Publié le 07 avril 2011 par Mmepastel
Un chef-d’oeuvre poisseux : Soudain l’été...

Un chef-d’oeuvre poisseux : Soudain l’été dernier.

J’ai revu avec la même émotion ce film de Joseph L. Mankievicz dimanche soir, lors de la soirée hommage d’Arte à Elizabeth Taylor. Ce film possède vraiment une force inouïe, une violence incroyable.

Ce qui est passionnant dans cette histoire (adaptée d’une pièce de Tennessee Williams, expert en passions humaines et en rapports pervers entre les êtres), c’est la rivalité de deux femmes.
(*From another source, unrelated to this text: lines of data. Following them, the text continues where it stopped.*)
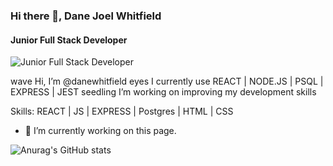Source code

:### Hi there 👋, Dane Joel Whitfield
#### Junior Full Stack Developer
![Junior Full Stack Developer](https://studio.youtube.com/channel/UCDPdfgDfPjl0XhU2N_9AIDg/editing/images)

wave Hi, I’m @danewhitfield
eyes I currently use REACT | NODE.JS | PSQL | EXPRESS | JEST
seedling I’m working on improving my development skills

Skills: REACT | JS | EXPRESS | Postgres | HTML | CSS

- 🔭 I’m currently working on this page. 

![Anurag's GitHub stats](https://github-readme-stats.vercel.app/api?username=danewhitfield&show_icons=true&theme=radical)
Surtout quand elles sont jouées par deux immenses actrices : Katharine Hepburn et Elizabeth Taylor. L’une essaie d’étouffer un secret, l’autre essaie de s’en délester, articulant leurs souffrances réciproques autour du fameux Sebastian, le fils/cousin adulé et solaire disparu dans des circonstances obscures ; il ne sera jamais montré à l’écran : son identité -sexuelle justement- est précisément ce qui fait problème, mais sera présent dans toutes les conversations.
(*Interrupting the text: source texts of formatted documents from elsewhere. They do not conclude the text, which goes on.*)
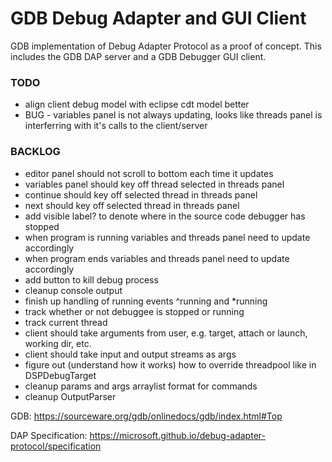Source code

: # GDB Debug Adapter and GUI Client
GDB implementation of Debug Adapter Protocol as a proof of concept. This includes the GDB DAP server and a GDB Debugger GUI client.

### TODO
* align client debug model with eclipse cdt model better
* BUG - variables panel is not always updating, looks like threads panel is interferring with it's calls to the client/server

### BACKLOG
* editor panel should not scroll to bottom each time it updates
* variables panel should key off thread selected in threads panel
* continue should key off selected thread in threads panel
* next should key off selected thread in threads panel
* add visible label? to denote where in the source code debugger has stopped
* when program is running variables and threads panel need to update accordingly
* when program ends variables and threads panel need to update accordingly
* add button to kill debug process
* cleanup console output
* finish up handling of running events ^running and *running
* track whether or not debuggee is stopped or running
* track current thread
* client should take arguments from user, e.g. target, attach or launch, working dir, etc.
* client should take input and output streams as args
* figure out (understand how it works) how to override threadpool like in DSPDebugTarget
* cleanup params and args arraylist format for commands
* cleanup OutputParser

GDB:
https://sourceware.org/gdb/onlinedocs/gdb/index.html#Top

DAP Specification:
https://microsoft.github.io/debug-adapter-protocol/specification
Dans l’image que vous voyez ci-dessus, on voit toute la dramaturgie graphique et efficace du cinéaste : la jeune Catherine, assoupie innocemment sur le lit est surplombée par deux êtres menaçants : la mère prédatrice qui sait que Catherine a compris la vraie nature de son fils (et donc de son lien avec celui-ci) et le docteur Cukrowicz (dont les intentions sont bonnes) mais qui possède le pouvoir de lobotomiser les malades et qui se voit pressé de toutes parts pour le faire sur Catherine. 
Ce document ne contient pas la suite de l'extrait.